Abstract

Recent end-to-end text-to-speech synthesis (TTS) systems have successfully synthesized high-quality speech. However, TTS speech intelligibility degrades in noisy environments because most of these systems were not designed to handle noisy environments. Several works attempted to address this problem by using offline fine-tuning to adapt their TTS to noisy conditions. Unlike machines, humans never perform offline fine-tuning. Instead, they speak with the Lombard effect in noisy places, where they dynamically adjust their vocal effort to improve the audibility of their speech. This ability is supported by the speech chain mechanism, which involves auditory feedback passing from speech perception to speech production. This paper proposes an alternative approach to TTS in noisy environments that is closer to the human Lombard effect.

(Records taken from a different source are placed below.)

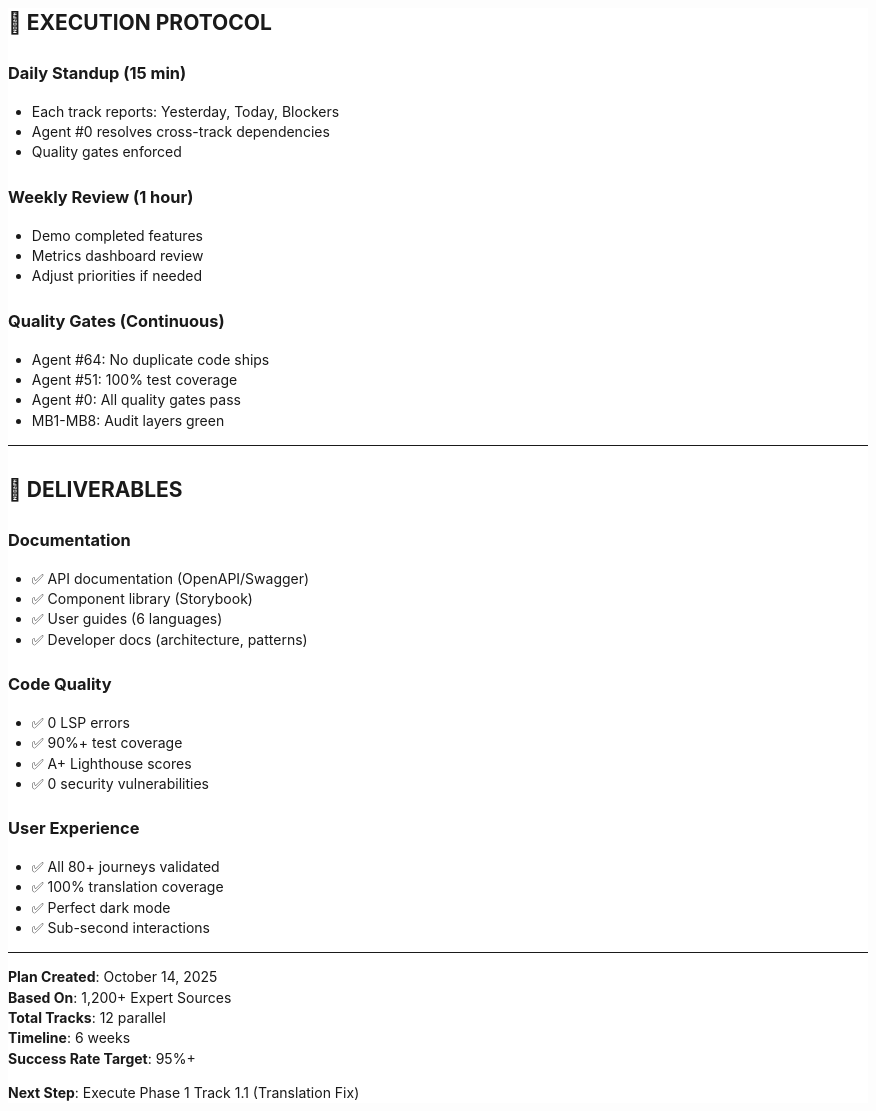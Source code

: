 
## 🔄 EXECUTION PROTOCOL

### **Daily Standup** (15 min)
- Each track reports: Yesterday, Today, Blockers
- Agent #0 resolves cross-track dependencies
- Quality gates enforced

### **Weekly Review** (1 hour)
- Demo completed features
- Metrics dashboard review
- Adjust priorities if needed

### **Quality Gates** (Continuous)
- Agent #64: No duplicate code ships
- Agent #51: 100% test coverage
- Agent #0: All quality gates pass
- MB1-MB8: Audit layers green

---

## 📁 DELIVERABLES

### **Documentation**
- ✅ API documentation (OpenAPI/Swagger)
- ✅ Component library (Storybook)
- ✅ User guides (6 languages)
- ✅ Developer docs (architecture, patterns)

### **Code Quality**
- ✅ 0 LSP errors
- ✅ 90%+ test coverage
- ✅ A+ Lighthouse scores
- ✅ 0 security vulnerabilities

### **User Experience**
- ✅ All 80+ journeys validated
- ✅ 100% translation coverage
- ✅ Perfect dark mode
- ✅ Sub-second interactions

---

**Plan Created**: October 14, 2025  
**Based On**: 1,200+ Expert Sources  
**Total Tracks**: 12 parallel  
**Timeline**: 6 weeks  
**Success Rate Target**: 95%+

**Next Step**: Execute Phase 1 Track 1.1 (Translation Fix)
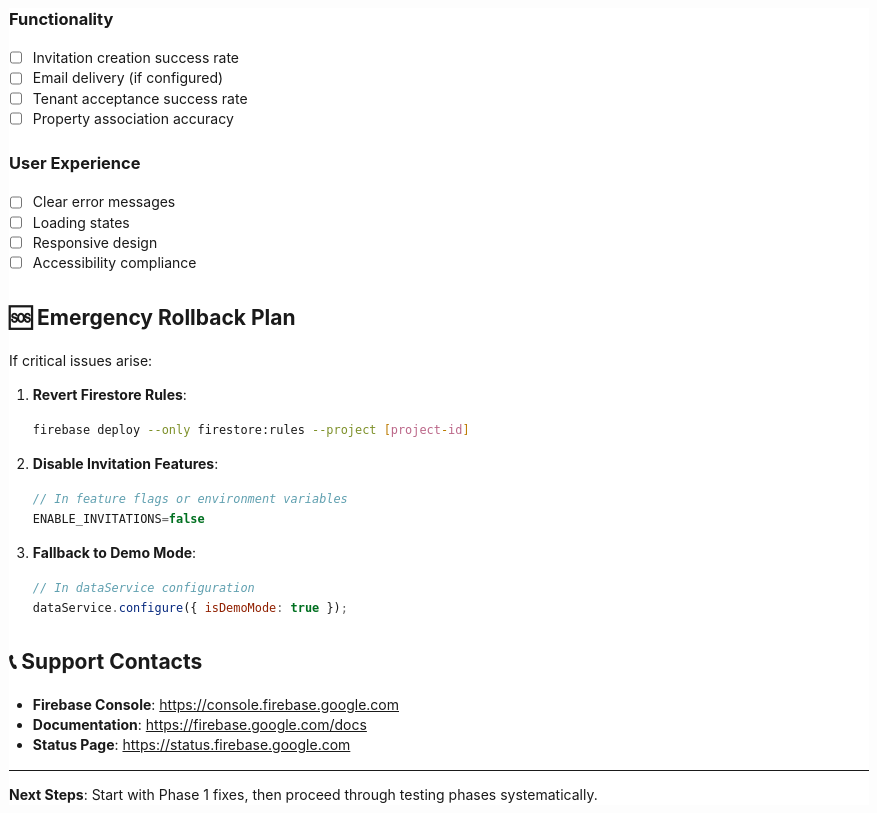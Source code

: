 ### Functionality  
- [ ] Invitation creation success rate
- [ ] Email delivery (if configured)
- [ ] Tenant acceptance success rate
- [ ] Property association accuracy

### User Experience
- [ ] Clear error messages
- [ ] Loading states
- [ ] Responsive design
- [ ] Accessibility compliance

## 🆘 Emergency Rollback Plan

If critical issues arise:

1. **Revert Firestore Rules**:
   ```bash
   firebase deploy --only firestore:rules --project [project-id]
   ```

2. **Disable Invitation Features**:
   ```javascript
   // In feature flags or environment variables
   ENABLE_INVITATIONS=false
   ```

3. **Fallback to Demo Mode**:
   ```javascript
   // In dataService configuration
   dataService.configure({ isDemoMode: true });
   ```

## 📞 Support Contacts

- **Firebase Console**: https://console.firebase.google.com
- **Documentation**: https://firebase.google.com/docs
- **Status Page**: https://status.firebase.google.com

---

**Next Steps**: Start with Phase 1 fixes, then proceed through testing phases systematically.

Specifically, we implement Lombard TTS in a machine speech chain framework to synthesize speech with dynamic adaptation. Our TTS performs adaptation by generating speech utterances based on the auditory feedback that consists of the automatic speech recognition (ASR) loss as the speech intelligibility measure and the speech-to-noise ratio (SNR) prediction as power measurement. Two versions of TTS are investigated: non-incremental TTS with utterance-level feedback and incremental TTS (ITTS) with short-term feedback to reduce the delay without significant performance loss. Furthermore, we evaluate the TTS systems in both static and dynamic noise conditions. Our experimental results show that auditory feedback enhanced the TTS speech intelligibility in noise.